Recorded information:
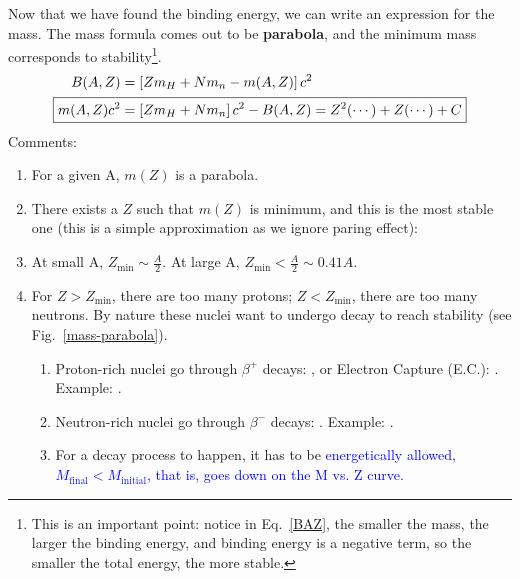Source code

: \documentclass{school-22.101-notes}
\date{November 14, 2011}
\begin{document}
\maketitle




Now that we have found the binding energy, we can write an expression for the mass. The mass formula comes out to be \textbf{parabola}, and the minimum mass corresponds to stability\footnote{This is an important point: notice in Eq.~\ref{BAZ}, the smaller the mass, the larger the binding energy, and binding energy is a negative term, so the smaller the total energy, the more stable. }.
\begin{align}
B(A,Z) &= \left[ Z m_H + N m_n - m(A,Z) \right] c^2  \label{BAZ}\\
\Aboxed{ m(A,Z) c^2 &= \left[ Z m_H + N m_n \right] c^2 - B(A,Z) = Z^2 (\cdots) + Z(\cdots) + C  }
\end{align}
Comments:
\begin{enumerate}
\item For a given A, $m(Z)$ is a parabola.

\item There exists a $Z$ such that $m(Z)$ is minimum, and this is the most stable one (this is a simple approximation as we ignore paring effect): 

\item At small A, $Z_{\mathrm{min}} \sim \frac{A}{2}$. At large A, $Z_{\mathrm{min}} < \frac{A}{2} \sim 0.41 A$. 

\item For $Z > Z_{\mathrm{min}}$, there are too many protons; $Z < Z_{\mathrm{min}}$, there are too many neutrons. By nature these nuclei want to undergo decay to reach stability (see Fig.~\ref{mass-parabola}). 
  \begin{enumerate}
  \item Proton-rich nuclei go through $\beta^+$ decays: , or Electron Capture (E.C.): . Example: . 
  \item Neutron-rich nuclei go through $\beta^-$ decays: . Example: .
  \item For a decay process to happen, it has to be \textcolor{blue}{energetically allowed, $M_{\mathrm{final}} < M_{\mathrm{initial}}$, that is, goes down on the M vs. Z curve.}
  \end{enumerate}
\end{enumerate}
\end{document}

Problem details: Write out the data above precisely. Pictures stay out.

Solution to this exercise:
Source code

: \documentclass{school-22.101-notes}
\date{November 14, 2011}
\begin{document}
\maketitle




Now that we have found the binding energy, we can write an expression for the mass. The mass formula comes out to be \textbf{parabola}, and the minimum mass corresponds to stability\footnote{This is an important point: notice in Eq.~\ref{BAZ}, the smaller the mass, the larger the binding energy, and binding energy is a negative term, so the smaller the total energy, the more stable. }.
\begin{align}
B(A,Z) &= \left[ Z m_H + N m_n - m(A,Z) \right] c^2  \label{BAZ}\\
\Aboxed{ m(A,Z) c^2 &= \left[ Z m_H + N m_n \right] c^2 - B(A,Z) = Z^2 (\cdots) + Z(\cdots) + C  }
\end{align}
Comments:
\begin{enumerate}
\item For a given A, $m(Z)$ is a parabola.

\item There exists a $Z$ such that $m(Z)$ is minimum, and this is the most stable one (this is a simple approximation as we ignore paring effect): 

\item At small A, $Z_{\mathrm{min}} \sim \frac{A}{2}$. At large A, $Z_{\mathrm{min}} < \frac{A}{2} \sim 0.41 A$. 

\item For $Z > Z_{\mathrm{min}}$, there are too many protons; $Z < Z_{\mathrm{min}}$, there are too many neutrons. By nature these nuclei want to undergo decay to reach stability (see Fig.~\ref{mass-parabola}). 
  \begin{enumerate}
  \item Proton-rich nuclei go through $\beta^+$ decays: , or Electron Capture (E.C.): . Example: . 
  \item Neutron-rich nuclei go through $\beta^-$ decays: . Example: .
  \item For a decay process to happen, it has to be \textcolor{blue}{energetically allowed, $M_{\mathrm{final}} < M_{\mathrm{initial}}$, that is, goes down on the M vs. Z curve.}
  \end{enumerate}
\end{enumerate}
\end{document}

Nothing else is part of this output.